The Featherbedding Files, Entry 13

From American Speech, Vol. 22, No. 4 (Dec., 1947), 303-04.


A rather striking semantic development is the recent occurrence of the term featherbedding to describe the slow-down tactics of our contemporary labor unions. A good example of its use as both gerund and participle is to be found in the statement of C. E. Wilson, president of General Motors, presented to the Senate Committee on Labor and Public Welfare, February 5, 1947 (Section 8, ‘Featherbedding.’)

Wilson’s comments were also circulated as a pamphlet entitled Legislation for Labor Peace and distributed by the General Motors Corporation. In the following quotation, italics are mine:

If technological improvements are to produce the greatest good for the greatest number, the benefits of such improve-ments must be broadly distributed to all of us as customers. The advantages of technological improvements can be dissipated by artificial restnction of output below normal working capacity. Featherbedding must be discouraged and must not be protected by law. Recent demands for portal-to-portal pay throughout industry really put featherbedding on a mass production basis.
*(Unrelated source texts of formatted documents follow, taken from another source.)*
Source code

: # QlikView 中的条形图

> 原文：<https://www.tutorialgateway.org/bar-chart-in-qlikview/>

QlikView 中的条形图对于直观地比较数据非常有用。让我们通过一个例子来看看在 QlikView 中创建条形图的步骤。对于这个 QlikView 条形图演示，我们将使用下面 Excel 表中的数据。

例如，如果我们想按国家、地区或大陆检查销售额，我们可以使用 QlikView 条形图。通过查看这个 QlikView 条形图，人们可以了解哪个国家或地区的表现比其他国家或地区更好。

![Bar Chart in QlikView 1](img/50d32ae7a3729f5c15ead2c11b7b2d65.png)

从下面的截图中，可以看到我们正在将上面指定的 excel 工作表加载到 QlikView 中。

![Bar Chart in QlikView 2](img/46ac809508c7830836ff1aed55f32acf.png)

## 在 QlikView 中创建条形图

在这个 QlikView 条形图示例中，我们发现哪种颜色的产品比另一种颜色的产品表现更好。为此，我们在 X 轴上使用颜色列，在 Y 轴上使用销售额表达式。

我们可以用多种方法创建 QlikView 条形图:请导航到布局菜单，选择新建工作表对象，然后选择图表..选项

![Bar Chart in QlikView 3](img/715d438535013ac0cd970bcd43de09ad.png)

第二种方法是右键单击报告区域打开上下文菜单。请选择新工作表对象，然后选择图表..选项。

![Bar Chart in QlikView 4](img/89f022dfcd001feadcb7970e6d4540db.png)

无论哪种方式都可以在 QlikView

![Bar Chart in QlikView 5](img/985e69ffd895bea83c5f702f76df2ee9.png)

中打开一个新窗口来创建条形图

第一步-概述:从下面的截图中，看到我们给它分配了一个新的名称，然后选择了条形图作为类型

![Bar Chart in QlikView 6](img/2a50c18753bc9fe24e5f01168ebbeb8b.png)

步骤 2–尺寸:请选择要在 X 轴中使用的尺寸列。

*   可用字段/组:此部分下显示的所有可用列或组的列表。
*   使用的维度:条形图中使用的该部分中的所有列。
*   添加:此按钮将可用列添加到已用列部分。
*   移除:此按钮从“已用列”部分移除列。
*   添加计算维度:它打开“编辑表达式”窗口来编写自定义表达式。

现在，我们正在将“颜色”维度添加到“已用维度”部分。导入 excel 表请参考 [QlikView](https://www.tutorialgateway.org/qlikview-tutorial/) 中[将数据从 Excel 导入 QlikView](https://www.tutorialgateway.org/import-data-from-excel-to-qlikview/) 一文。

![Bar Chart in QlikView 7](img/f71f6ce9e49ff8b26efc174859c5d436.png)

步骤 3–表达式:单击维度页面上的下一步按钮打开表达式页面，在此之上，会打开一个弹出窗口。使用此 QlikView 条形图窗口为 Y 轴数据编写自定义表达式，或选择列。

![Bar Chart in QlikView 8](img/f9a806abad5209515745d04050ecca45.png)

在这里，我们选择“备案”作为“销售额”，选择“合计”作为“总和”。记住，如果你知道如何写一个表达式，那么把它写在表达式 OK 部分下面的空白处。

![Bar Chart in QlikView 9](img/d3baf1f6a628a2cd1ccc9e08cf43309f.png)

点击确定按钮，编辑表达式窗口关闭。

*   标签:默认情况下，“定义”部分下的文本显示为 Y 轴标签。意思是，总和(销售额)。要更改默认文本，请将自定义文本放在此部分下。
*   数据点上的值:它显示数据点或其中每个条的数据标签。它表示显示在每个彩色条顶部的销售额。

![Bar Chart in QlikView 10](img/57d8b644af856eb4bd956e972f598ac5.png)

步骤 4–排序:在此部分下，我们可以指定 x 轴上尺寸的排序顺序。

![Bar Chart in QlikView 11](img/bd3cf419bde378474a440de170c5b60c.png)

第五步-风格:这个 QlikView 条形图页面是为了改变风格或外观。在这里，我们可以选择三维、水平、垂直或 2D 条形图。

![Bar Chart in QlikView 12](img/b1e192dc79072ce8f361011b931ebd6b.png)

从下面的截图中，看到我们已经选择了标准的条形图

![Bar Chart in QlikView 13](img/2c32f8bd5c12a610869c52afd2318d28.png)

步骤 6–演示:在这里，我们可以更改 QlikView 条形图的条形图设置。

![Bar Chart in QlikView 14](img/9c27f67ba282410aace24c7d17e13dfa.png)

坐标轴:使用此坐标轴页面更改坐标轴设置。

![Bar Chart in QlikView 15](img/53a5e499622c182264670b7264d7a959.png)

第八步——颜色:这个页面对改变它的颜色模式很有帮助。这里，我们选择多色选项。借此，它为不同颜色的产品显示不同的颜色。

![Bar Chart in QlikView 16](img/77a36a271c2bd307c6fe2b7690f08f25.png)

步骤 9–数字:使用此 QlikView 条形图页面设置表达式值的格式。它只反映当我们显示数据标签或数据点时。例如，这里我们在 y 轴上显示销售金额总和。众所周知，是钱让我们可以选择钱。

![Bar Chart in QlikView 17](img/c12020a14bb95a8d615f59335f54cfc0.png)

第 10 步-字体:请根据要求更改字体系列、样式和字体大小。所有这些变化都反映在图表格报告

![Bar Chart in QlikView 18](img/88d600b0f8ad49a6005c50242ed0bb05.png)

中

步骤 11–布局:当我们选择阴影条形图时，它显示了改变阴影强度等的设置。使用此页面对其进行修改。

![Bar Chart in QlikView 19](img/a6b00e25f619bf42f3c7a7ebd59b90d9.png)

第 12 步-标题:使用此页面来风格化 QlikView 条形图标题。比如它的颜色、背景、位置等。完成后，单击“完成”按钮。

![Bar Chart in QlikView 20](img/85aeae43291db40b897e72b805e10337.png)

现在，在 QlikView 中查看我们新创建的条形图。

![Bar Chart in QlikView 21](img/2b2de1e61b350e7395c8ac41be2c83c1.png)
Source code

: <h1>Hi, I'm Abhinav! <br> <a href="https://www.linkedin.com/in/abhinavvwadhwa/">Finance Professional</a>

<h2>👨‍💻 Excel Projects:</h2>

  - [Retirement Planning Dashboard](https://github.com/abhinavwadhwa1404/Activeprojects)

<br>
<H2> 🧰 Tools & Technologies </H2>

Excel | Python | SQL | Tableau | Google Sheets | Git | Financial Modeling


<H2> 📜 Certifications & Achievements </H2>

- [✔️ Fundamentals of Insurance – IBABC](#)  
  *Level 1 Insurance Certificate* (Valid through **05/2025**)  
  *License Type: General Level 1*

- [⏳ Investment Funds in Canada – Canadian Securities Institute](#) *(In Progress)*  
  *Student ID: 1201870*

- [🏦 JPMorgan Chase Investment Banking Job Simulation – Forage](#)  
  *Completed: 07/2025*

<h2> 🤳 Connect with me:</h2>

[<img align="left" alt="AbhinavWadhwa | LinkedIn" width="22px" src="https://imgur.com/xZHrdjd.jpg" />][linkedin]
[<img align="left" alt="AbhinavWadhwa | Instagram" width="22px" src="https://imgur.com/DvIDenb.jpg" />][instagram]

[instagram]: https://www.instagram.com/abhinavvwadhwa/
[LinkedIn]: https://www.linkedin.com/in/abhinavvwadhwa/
In this particular case, the usual demands for ‘more money for less work’ reached an all-time high of ‘more money for no work at all.’ Featherbedding partly comes from the false philosophy of ‘made work’ during the depression years and is more prevalent in the activities of craft unions than it is in the activities of vertical shop unions…. All of our labor laws should be carefully drawn so that they do not protect unions which foster this unsound featherbedding practice.